**Task:**
Find every line below that contains the word "https" and copy it out.

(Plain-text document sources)
━━━━━━━━━━━━━━━━
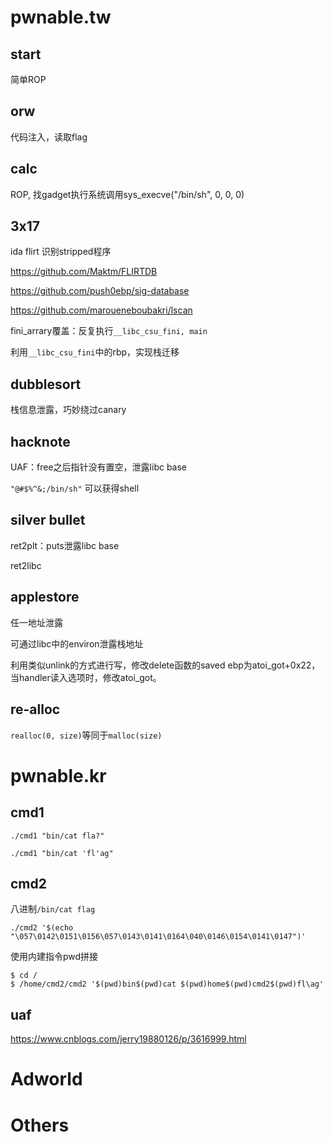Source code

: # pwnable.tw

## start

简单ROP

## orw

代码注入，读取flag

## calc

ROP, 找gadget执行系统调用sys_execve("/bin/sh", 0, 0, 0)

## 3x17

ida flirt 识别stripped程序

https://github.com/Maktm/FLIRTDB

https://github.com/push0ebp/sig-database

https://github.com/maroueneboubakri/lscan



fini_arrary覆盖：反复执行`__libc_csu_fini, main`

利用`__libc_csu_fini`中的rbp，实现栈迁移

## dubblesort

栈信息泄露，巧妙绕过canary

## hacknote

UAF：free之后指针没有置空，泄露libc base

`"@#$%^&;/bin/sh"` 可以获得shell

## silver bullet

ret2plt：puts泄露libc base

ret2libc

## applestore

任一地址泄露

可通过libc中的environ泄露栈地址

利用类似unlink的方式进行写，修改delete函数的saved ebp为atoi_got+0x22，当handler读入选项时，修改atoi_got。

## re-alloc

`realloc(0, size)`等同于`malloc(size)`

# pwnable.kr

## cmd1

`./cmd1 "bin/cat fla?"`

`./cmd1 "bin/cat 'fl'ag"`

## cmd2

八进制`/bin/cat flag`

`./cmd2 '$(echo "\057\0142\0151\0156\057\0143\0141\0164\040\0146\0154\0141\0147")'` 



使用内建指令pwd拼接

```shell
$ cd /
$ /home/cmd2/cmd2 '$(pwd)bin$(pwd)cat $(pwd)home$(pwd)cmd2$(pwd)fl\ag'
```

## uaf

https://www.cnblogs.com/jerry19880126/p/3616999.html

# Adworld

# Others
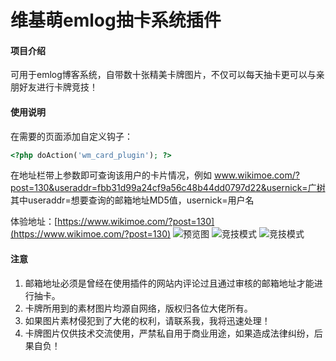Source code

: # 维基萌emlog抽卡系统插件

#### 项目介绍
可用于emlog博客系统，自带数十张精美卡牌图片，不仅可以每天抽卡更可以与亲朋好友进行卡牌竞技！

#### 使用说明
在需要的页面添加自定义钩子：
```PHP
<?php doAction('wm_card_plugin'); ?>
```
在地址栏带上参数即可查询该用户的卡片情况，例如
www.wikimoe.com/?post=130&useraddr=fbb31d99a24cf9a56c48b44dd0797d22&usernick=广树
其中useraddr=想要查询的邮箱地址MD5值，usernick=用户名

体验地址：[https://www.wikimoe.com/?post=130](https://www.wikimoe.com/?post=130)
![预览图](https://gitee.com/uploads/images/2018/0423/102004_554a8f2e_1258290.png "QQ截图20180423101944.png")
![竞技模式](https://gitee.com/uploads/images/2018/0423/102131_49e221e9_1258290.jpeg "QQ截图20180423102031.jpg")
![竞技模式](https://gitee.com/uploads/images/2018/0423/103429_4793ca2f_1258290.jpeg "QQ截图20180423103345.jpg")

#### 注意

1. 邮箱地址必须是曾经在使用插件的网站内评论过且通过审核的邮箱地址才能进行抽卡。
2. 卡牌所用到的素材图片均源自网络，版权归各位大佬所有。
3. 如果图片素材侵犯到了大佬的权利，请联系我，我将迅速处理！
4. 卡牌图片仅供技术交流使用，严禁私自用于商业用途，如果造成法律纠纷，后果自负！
━━━━━━━━━━━━━━━━
**Solved exercise:**
https://github.com/Maktm/FLIRTDB
https://github.com/push0ebp/sig-database
https://github.com/maroueneboubakri/lscan
https://www.cnblogs.com/jerry19880126/p/3616999.html
体验地址：[https://www.wikimoe.com/?post=130](https://www.wikimoe.com/?post=130)
![预览图](https://gitee.com/uploads/images/2018/0423/102004_554a8f2e_1258290.png "QQ截图20180423101944.png")
![竞技模式](https://gitee.com/uploads/images/2018/0423/102131_49e221e9_1258290.jpeg "QQ截图20180423102031.jpg")
![竞技模式](https://gitee.com/uploads/images/2018/0423/103429_4793ca2f_1258290.jpeg "QQ截图20180423103345.jpg")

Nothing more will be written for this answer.